» What is being asked: From the records below, copy the lines that include "NetworkSettingsBase".

» Material for this task:

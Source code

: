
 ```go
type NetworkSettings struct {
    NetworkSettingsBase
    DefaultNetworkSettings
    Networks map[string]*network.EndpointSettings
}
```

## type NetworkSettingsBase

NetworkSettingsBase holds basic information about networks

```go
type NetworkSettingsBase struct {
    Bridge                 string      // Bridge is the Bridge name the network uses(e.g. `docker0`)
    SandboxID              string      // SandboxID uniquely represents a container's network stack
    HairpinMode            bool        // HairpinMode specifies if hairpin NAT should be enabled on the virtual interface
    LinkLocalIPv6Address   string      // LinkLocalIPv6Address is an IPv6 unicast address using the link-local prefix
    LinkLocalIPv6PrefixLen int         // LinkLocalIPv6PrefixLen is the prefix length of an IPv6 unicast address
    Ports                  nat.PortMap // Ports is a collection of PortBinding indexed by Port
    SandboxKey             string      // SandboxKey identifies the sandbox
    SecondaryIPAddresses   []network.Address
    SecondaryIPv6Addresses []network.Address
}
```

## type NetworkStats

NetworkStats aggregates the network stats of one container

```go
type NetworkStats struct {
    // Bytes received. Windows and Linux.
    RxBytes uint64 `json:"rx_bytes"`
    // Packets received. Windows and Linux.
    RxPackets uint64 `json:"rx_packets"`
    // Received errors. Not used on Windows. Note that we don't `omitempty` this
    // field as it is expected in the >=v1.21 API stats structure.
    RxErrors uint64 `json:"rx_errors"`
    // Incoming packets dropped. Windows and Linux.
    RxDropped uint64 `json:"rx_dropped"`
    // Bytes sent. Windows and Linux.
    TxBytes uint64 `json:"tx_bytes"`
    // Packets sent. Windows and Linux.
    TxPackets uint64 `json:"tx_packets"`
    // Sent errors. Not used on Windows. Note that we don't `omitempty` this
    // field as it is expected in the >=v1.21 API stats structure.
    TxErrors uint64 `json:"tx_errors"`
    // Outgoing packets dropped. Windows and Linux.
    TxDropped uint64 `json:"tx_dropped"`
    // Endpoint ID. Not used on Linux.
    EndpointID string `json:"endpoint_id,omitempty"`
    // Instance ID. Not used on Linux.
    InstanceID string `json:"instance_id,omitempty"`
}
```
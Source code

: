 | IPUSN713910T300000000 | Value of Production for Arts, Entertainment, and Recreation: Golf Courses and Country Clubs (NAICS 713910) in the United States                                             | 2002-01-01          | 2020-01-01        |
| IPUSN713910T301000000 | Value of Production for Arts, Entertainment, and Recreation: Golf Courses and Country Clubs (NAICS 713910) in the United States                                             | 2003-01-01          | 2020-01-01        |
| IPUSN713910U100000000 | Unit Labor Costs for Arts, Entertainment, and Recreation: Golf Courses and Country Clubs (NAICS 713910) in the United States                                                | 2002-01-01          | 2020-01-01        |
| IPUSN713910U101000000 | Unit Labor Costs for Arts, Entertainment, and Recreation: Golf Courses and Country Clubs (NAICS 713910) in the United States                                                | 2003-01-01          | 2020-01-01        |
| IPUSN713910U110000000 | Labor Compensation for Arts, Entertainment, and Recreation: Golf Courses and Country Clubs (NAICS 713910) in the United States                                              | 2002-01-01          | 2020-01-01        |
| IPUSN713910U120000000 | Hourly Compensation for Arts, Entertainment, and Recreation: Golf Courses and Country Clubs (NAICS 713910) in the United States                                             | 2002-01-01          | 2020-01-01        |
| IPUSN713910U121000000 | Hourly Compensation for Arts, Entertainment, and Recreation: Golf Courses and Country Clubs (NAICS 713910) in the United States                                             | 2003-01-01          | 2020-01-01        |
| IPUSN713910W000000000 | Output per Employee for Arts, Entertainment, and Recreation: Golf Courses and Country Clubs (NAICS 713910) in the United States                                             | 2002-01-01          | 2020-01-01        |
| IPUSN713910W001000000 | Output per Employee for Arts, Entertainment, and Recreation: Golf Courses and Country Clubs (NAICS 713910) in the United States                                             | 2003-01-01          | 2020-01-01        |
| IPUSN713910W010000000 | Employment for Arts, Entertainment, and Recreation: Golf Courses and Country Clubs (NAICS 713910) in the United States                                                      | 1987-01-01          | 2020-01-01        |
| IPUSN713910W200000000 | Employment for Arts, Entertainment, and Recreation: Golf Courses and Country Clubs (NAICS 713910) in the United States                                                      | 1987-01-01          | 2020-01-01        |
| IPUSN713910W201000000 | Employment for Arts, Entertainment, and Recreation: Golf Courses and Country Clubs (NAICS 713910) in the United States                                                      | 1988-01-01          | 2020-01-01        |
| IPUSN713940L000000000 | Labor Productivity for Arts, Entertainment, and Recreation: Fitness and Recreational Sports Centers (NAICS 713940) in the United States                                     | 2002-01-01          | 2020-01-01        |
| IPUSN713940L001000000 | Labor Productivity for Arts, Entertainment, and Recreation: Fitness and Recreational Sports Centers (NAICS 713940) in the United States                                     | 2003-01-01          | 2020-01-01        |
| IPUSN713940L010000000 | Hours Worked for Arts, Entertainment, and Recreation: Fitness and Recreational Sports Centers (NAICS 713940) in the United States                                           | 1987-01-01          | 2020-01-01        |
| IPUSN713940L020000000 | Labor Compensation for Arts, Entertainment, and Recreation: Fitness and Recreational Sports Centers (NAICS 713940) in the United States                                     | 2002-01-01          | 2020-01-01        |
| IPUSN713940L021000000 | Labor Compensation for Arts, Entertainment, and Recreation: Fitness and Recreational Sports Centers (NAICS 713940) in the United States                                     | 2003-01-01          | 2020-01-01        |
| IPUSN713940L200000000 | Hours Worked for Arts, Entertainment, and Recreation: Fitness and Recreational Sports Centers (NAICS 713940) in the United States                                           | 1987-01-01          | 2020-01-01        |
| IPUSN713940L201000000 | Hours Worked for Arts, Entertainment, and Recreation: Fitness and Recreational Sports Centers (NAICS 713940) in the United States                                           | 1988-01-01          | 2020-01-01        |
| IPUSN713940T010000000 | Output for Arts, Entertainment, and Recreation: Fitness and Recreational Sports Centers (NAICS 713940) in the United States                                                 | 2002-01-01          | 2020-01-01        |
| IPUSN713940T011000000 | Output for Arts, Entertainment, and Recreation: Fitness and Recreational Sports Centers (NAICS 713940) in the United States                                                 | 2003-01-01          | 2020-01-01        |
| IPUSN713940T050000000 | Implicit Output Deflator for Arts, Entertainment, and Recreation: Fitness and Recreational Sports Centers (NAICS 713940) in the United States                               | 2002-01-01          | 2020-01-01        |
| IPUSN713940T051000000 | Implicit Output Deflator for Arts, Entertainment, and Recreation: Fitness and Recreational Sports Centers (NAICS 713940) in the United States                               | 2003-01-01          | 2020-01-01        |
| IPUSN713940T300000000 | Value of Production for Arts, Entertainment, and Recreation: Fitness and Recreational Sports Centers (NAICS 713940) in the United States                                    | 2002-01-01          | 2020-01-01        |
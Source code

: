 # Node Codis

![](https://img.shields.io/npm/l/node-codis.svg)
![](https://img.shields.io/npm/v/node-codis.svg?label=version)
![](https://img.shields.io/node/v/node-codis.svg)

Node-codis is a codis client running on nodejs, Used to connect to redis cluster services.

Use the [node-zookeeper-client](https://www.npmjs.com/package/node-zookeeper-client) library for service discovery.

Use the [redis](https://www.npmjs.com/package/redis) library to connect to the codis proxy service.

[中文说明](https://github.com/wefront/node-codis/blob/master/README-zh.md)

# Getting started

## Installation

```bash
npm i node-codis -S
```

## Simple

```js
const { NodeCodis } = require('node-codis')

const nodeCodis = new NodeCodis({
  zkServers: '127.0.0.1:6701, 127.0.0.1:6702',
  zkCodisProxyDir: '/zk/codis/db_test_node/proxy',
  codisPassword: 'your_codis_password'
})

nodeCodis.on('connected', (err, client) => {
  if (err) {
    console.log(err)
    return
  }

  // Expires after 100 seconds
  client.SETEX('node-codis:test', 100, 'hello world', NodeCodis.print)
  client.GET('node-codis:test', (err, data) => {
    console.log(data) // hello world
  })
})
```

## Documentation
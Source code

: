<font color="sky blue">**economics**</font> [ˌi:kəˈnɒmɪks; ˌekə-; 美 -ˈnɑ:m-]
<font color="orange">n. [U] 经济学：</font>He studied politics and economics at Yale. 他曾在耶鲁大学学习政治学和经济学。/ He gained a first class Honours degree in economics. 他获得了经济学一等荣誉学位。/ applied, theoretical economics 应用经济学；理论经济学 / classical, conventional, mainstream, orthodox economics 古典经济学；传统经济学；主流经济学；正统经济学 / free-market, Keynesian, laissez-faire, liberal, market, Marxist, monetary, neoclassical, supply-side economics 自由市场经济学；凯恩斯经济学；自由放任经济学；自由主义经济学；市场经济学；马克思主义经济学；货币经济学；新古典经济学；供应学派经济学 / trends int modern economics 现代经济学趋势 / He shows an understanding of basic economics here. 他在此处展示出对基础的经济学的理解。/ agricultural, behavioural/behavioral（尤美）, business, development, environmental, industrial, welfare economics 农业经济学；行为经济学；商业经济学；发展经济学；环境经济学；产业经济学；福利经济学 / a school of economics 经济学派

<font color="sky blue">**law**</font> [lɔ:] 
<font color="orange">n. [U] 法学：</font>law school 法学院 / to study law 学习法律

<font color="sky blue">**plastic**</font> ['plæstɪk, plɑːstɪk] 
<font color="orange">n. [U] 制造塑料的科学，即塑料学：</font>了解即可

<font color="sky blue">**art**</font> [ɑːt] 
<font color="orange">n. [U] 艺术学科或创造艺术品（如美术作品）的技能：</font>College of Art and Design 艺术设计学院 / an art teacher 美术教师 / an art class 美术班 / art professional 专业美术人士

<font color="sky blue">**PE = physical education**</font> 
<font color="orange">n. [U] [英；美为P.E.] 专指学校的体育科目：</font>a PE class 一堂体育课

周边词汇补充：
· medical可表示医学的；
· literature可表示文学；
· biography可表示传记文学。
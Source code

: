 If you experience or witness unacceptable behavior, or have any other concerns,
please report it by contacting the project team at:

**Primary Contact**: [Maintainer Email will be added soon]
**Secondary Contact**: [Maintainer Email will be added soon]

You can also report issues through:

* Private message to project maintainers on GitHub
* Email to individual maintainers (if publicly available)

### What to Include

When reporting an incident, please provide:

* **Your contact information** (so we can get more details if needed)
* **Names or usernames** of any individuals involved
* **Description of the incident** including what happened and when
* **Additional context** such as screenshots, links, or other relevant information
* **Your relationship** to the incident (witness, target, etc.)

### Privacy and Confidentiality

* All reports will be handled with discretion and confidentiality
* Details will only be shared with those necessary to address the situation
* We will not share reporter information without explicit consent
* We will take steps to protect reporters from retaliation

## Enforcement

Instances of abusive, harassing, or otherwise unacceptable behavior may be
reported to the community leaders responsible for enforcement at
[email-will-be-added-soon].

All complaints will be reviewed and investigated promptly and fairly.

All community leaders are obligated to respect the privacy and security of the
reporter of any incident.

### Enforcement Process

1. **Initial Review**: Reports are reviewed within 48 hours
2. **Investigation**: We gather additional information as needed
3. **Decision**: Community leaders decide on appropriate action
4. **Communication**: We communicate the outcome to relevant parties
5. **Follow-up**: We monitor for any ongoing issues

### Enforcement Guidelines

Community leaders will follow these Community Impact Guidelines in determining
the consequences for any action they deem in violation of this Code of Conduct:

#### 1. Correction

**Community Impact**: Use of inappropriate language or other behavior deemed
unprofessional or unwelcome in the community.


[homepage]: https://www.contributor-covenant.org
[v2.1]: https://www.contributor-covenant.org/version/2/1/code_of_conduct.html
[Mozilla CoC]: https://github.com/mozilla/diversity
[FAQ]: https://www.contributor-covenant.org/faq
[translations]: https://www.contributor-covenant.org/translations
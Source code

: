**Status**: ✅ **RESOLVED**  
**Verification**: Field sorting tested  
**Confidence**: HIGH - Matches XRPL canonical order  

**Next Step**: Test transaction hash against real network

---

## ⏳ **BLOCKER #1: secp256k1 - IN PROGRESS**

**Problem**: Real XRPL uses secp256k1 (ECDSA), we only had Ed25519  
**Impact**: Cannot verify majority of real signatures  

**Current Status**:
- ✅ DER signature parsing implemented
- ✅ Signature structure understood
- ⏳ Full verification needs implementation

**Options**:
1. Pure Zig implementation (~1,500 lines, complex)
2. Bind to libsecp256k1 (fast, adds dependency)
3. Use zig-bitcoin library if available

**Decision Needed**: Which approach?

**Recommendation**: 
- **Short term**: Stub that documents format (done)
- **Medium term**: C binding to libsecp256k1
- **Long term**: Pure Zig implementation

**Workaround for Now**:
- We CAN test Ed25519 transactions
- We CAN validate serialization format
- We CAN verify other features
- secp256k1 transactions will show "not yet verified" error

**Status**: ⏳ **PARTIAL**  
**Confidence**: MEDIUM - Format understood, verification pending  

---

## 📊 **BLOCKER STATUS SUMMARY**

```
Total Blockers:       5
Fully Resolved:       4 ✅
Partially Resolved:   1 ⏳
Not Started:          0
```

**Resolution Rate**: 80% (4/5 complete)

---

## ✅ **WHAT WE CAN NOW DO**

» Answer to this problem:
    NetworkSettingsBase
## type NetworkSettingsBase
NetworkSettingsBase holds basic information about networks
type NetworkSettingsBase struct {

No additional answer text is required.